**Task to carry out**
Retype the records below from their first line through the line containing "2、房产租赁业务目标：①继续", and include nothing else.

**Material for the task**
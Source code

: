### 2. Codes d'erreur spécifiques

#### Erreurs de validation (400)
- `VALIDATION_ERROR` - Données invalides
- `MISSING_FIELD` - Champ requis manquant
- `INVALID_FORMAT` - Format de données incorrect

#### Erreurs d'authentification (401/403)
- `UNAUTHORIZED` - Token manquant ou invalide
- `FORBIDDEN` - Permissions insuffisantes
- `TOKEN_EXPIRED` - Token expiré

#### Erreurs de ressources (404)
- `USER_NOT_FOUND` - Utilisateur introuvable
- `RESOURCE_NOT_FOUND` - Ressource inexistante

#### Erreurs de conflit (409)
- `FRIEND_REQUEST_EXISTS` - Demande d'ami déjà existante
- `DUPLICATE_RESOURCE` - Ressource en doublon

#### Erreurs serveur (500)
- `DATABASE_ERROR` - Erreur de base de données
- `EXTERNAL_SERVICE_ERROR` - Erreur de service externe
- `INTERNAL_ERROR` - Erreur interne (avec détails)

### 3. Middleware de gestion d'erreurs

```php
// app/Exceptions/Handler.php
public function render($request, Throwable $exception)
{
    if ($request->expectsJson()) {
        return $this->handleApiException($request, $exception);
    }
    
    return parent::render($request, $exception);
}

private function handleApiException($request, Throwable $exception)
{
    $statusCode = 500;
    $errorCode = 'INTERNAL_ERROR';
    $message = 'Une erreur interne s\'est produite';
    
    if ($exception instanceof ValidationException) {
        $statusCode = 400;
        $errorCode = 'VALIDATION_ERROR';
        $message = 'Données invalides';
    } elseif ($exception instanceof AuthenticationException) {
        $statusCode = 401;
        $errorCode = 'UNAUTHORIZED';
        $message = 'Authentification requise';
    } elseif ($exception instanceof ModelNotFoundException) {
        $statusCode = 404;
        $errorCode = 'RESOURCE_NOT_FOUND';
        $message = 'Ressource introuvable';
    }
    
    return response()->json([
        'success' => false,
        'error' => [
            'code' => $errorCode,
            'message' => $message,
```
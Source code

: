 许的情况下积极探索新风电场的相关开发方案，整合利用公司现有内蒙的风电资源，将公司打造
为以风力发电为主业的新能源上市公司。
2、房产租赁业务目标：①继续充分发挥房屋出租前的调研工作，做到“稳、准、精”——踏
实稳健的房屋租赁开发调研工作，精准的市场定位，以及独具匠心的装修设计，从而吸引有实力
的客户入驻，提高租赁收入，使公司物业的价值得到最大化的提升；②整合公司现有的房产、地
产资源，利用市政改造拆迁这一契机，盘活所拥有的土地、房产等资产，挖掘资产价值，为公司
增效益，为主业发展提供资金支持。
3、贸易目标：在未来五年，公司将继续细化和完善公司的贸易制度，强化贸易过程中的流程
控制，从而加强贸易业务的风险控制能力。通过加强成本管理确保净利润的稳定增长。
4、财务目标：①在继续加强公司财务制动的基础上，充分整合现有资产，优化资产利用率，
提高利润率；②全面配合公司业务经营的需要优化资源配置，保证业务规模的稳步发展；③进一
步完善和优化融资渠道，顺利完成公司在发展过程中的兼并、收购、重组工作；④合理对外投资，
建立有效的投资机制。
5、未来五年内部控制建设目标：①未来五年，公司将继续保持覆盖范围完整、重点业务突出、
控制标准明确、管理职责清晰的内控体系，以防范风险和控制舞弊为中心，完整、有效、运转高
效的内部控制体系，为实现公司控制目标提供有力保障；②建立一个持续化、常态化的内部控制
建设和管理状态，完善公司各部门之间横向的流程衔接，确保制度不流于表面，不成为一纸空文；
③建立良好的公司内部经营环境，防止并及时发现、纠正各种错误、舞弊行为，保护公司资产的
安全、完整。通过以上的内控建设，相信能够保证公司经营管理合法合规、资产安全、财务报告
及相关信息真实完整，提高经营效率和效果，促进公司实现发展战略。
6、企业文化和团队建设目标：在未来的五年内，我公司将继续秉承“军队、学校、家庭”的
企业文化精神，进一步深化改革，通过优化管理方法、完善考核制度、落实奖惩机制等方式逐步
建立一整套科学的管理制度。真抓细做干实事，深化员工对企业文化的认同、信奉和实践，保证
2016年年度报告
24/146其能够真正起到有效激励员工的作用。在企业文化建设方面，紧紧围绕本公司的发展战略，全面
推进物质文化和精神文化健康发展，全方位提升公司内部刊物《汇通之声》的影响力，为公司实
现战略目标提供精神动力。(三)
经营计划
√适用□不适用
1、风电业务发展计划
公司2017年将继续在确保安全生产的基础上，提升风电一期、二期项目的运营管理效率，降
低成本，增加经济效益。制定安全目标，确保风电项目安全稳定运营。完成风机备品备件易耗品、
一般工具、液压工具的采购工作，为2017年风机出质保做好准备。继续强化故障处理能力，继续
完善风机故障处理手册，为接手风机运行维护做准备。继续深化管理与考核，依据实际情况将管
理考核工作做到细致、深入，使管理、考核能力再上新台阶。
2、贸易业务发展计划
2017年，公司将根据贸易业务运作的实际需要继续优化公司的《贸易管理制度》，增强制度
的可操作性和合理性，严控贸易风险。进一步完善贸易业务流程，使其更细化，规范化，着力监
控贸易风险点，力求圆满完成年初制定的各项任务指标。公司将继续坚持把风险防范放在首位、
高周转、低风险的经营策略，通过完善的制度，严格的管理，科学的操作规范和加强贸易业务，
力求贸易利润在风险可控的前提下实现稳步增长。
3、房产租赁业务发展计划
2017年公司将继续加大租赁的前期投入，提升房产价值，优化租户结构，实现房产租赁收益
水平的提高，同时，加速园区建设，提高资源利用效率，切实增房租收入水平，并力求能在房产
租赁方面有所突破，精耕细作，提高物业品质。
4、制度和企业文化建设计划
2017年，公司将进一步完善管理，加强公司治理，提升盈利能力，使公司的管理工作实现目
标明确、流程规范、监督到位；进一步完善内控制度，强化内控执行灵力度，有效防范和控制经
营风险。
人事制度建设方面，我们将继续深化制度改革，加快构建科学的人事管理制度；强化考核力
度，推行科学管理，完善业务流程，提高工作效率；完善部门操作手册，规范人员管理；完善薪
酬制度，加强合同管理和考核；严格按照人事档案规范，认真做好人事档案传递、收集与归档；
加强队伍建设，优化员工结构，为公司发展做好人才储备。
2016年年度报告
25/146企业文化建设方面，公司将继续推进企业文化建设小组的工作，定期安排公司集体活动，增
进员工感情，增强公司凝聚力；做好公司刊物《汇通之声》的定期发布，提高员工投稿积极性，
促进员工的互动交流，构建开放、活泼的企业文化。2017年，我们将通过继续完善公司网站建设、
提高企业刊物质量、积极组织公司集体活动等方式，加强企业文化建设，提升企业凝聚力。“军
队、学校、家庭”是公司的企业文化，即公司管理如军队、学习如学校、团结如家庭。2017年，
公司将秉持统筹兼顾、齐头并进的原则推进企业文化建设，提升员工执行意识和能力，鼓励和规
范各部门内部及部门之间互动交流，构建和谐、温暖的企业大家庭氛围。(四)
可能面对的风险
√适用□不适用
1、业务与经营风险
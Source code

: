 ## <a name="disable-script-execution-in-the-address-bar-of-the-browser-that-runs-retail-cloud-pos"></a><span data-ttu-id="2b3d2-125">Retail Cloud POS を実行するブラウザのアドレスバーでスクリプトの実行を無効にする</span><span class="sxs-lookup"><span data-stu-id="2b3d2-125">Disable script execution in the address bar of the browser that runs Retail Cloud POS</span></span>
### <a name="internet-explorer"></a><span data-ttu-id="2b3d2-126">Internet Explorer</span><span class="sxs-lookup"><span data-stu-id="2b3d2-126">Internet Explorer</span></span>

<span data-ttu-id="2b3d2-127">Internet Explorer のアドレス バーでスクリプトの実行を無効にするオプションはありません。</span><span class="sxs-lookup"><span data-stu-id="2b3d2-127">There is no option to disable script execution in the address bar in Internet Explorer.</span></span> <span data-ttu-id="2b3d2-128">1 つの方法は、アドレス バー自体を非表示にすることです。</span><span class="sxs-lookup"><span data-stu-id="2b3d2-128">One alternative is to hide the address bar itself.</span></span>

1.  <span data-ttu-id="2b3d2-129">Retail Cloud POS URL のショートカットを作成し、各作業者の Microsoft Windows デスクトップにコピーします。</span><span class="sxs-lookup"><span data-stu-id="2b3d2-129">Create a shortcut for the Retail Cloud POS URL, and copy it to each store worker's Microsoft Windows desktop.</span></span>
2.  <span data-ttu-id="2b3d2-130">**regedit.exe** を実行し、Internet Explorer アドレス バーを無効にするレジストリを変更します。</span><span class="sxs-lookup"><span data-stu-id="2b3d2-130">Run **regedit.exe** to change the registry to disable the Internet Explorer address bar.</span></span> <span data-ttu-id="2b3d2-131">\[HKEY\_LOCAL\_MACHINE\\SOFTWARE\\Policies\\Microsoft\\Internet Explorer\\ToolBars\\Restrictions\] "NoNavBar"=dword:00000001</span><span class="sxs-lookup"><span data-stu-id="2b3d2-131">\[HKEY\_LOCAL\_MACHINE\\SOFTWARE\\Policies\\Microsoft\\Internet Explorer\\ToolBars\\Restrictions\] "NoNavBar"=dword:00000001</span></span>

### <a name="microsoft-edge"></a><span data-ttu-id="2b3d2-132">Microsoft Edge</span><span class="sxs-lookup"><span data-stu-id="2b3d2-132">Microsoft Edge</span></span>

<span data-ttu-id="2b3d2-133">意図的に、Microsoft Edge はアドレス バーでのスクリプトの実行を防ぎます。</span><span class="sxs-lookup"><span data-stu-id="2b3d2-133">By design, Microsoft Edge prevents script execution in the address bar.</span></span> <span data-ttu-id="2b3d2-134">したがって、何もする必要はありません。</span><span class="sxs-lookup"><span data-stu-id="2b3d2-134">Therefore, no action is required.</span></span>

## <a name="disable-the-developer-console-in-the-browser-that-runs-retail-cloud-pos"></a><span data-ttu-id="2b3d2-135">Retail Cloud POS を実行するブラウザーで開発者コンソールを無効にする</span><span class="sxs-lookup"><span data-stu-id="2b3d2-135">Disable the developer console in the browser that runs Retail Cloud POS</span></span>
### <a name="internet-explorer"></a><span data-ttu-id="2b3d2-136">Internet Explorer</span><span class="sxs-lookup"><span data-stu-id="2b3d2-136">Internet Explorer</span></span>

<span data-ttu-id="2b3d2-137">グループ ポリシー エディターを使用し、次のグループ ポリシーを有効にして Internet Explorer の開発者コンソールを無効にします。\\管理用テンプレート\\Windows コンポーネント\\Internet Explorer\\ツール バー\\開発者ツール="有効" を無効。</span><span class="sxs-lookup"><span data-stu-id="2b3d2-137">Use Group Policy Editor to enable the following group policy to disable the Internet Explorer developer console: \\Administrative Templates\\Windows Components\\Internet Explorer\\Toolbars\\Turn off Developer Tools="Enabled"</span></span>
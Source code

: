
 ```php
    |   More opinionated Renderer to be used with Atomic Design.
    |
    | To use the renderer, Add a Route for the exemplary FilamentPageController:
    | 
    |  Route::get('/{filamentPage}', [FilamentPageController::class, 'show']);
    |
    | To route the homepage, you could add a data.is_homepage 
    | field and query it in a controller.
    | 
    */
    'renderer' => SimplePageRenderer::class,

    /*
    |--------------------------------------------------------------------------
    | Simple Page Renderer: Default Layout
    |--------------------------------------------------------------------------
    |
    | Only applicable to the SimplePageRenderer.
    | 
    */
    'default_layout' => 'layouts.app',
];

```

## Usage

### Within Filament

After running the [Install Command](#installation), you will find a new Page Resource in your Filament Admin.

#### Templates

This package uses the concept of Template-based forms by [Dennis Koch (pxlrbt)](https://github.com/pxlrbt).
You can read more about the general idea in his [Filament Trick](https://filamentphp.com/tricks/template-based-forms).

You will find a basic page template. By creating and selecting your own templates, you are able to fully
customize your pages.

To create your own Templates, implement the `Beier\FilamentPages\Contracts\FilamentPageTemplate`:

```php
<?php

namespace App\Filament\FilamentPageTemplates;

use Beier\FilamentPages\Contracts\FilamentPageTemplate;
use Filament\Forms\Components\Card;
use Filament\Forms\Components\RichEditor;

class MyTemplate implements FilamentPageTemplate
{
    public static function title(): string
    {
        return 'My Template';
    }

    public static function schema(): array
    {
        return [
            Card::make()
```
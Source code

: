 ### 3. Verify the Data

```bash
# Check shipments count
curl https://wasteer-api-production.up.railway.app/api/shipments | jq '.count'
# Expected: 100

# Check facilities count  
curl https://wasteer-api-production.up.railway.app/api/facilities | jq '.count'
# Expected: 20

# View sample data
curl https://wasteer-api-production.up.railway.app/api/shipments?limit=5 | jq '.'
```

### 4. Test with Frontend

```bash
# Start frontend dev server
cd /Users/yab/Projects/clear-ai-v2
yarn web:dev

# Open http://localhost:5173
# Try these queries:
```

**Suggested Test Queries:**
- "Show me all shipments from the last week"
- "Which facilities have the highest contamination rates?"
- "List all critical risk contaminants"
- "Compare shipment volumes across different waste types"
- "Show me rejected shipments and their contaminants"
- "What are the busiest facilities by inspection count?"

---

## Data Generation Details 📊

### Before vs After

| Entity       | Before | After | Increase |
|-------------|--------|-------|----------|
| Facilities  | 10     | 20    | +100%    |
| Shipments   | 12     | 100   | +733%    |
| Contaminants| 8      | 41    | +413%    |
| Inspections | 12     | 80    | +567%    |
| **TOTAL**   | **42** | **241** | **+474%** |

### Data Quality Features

**Answer below**
Source code

:### 2. Codes d'erreur spécifiques

#### Erreurs de validation (400)
- `VALIDATION_ERROR` - Données invalides
- `MISSING_FIELD` - Champ requis manquant
- `INVALID_FORMAT` - Format de données incorrect

#### Erreurs d'authentification (401/403)
- `UNAUTHORIZED` - Token manquant ou invalide
- `FORBIDDEN` - Permissions insuffisantes
- `TOKEN_EXPIRED` - Token expiré

#### Erreurs de ressources (404)
- `USER_NOT_FOUND` - Utilisateur introuvable
- `RESOURCE_NOT_FOUND` - Ressource inexistante

#### Erreurs de conflit (409)
- `FRIEND_REQUEST_EXISTS` - Demande d'ami déjà existante
- `DUPLICATE_RESOURCE` - Ressource en doublon

#### Erreurs serveur (500)
- `DATABASE_ERROR` - Erreur de base de données
- `EXTERNAL_SERVICE_ERROR` - Erreur de service externe
- `INTERNAL_ERROR` - Erreur interne (avec détails)

### 3. Middleware de gestion d'erreurs

```php
// app/Exceptions/Handler.php
public function render($request, Throwable $exception)
{
    if ($request->expectsJson()) {
        return $this->handleApiException($request, $exception);
    }
    
    return parent::render($request, $exception);
}

private function handleApiException($request, Throwable $exception)
{
    $statusCode = 500;
    $errorCode = 'INTERNAL_ERROR';
    $message = 'Une erreur interne s\'est produite';
    
    if ($exception instanceof ValidationException) {
        $statusCode = 400;
        $errorCode = 'VALIDATION_ERROR';
        $message = 'Données invalides';
    } elseif ($exception instanceof AuthenticationException) {
        $statusCode = 401;
        $errorCode = 'UNAUTHORIZED';
        $message = 'Authentification requise';
    } elseif ($exception instanceof ModelNotFoundException) {
        $statusCode = 404;
        $errorCode = 'RESOURCE_NOT_FOUND';
        $message = 'Ressource introuvable';
    }
    
    return response()->json([
        'success' => false,
        'error' => [
            'code' => $errorCode,
            'message' => $message,
```
Source code

: 许的情况下积极探索新风电场的相关开发方案，整合利用公司现有内蒙的风电资源，将公司打造
为以风力发电为主业的新能源上市公司。
2、房产租赁业务目标：①继续充分发挥房屋出租前的调研工作，做到“稳、准、精”——踏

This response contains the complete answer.